The Galloway Hoard Valued at £1.98 Million

I have written twice before about what is now being called the Galloway Hoard, a Viking treasure found by a metal detectorist back in 2014. Part of it was in this Carolingian pot. At first the pot couldn't be opened, so it was CAT scanned to find out what was in it, but then eventually the thing was opened; I've never been able to find out how.

The whole treasure has now been cleaned and conserved, yielding these amazing pictures.

The hoard is in the news today because a Scottish court valued it at £1.98 Million (about $2.5 million) and allowed the National Museums of Scotland six months to raise the money. (Gold pin)

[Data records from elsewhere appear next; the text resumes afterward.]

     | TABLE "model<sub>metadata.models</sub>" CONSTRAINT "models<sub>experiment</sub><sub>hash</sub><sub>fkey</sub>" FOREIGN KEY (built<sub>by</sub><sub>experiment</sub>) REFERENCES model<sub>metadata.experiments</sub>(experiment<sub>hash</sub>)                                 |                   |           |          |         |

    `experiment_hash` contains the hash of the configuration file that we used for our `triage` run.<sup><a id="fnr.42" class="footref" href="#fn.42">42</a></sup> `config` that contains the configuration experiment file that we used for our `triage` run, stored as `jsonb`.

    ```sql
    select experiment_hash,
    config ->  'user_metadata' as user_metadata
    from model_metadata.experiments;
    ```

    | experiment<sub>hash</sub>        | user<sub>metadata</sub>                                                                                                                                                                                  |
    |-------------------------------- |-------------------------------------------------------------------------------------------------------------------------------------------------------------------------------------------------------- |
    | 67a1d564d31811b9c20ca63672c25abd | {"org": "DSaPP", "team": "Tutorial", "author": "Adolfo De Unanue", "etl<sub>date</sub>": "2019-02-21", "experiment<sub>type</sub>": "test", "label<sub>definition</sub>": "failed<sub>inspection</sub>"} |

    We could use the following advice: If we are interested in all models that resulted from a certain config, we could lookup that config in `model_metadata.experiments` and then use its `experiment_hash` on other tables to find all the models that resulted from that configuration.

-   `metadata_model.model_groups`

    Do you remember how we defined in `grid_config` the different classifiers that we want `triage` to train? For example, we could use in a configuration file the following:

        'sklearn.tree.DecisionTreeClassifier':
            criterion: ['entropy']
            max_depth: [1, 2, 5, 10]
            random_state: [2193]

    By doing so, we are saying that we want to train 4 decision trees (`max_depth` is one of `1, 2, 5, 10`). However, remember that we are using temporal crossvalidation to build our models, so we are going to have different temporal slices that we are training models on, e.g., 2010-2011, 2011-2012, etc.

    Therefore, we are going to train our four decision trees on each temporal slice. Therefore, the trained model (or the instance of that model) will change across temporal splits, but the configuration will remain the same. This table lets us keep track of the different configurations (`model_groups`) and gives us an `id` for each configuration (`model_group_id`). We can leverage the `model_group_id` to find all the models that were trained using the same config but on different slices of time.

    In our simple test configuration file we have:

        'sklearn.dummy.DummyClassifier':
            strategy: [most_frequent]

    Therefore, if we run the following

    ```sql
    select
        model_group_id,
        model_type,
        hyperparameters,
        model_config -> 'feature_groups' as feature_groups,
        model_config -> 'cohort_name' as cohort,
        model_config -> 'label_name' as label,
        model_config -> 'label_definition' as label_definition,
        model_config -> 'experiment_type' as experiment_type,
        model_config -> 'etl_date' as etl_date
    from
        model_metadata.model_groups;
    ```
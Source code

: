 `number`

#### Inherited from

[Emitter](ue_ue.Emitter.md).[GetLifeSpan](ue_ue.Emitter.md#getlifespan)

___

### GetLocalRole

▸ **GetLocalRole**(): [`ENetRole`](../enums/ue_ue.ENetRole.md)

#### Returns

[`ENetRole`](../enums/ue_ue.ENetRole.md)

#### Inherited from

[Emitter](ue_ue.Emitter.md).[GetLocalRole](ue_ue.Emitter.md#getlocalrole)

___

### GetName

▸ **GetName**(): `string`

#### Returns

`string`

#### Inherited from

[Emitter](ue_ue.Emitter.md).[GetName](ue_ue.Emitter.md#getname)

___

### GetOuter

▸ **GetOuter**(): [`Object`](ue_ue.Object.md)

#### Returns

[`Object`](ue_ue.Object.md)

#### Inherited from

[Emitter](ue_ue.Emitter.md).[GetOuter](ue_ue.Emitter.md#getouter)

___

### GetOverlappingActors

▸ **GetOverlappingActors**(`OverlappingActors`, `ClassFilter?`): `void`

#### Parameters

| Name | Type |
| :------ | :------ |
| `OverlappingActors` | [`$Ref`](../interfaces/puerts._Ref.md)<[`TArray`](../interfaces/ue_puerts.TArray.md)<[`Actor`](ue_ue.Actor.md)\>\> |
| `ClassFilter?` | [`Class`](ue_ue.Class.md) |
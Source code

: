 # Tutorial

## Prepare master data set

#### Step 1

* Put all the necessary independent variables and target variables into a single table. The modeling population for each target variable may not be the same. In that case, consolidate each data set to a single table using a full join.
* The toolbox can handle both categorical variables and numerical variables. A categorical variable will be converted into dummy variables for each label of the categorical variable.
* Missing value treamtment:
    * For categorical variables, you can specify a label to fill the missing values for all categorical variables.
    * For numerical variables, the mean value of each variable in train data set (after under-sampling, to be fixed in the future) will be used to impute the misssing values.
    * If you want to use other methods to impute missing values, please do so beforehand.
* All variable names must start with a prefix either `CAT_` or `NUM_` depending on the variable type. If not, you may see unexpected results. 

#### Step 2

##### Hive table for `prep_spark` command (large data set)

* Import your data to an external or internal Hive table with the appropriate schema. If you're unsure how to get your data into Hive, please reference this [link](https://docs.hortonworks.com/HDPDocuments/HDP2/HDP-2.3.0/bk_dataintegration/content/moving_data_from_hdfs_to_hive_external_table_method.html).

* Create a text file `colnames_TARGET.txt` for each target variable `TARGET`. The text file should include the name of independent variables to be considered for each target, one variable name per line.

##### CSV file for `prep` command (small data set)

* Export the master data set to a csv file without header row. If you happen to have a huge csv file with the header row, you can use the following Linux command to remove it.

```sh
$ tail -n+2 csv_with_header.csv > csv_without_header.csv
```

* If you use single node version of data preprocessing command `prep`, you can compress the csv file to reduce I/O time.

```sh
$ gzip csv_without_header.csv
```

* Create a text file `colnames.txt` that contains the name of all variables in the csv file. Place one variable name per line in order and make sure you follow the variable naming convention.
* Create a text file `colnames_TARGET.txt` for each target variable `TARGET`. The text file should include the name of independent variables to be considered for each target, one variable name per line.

This irritated some locals in Dumfries and Galloway who wanted the hoard in a local museum, but the court held that the find is of "international significance," which means giving preference to a museum of international standing. (Two brooches. Note the faces on the one above)

Stamp-decorated bracelets from Ireland.

Glass beads from Scandinavia. More at The History Blog.

1 comment:

G. Verloren said...

In theory, it does make more sense to give the larger museums the rarer, more important pieces. But in reality, most of the large museums show only a fraction of what they have in their collections, and leave most of it in storage, which defeats the purpose entirely.

It's a pity that we keep finding excuses to give less and less funding to museums of all kinds. The past might as well just remain buried at this rate.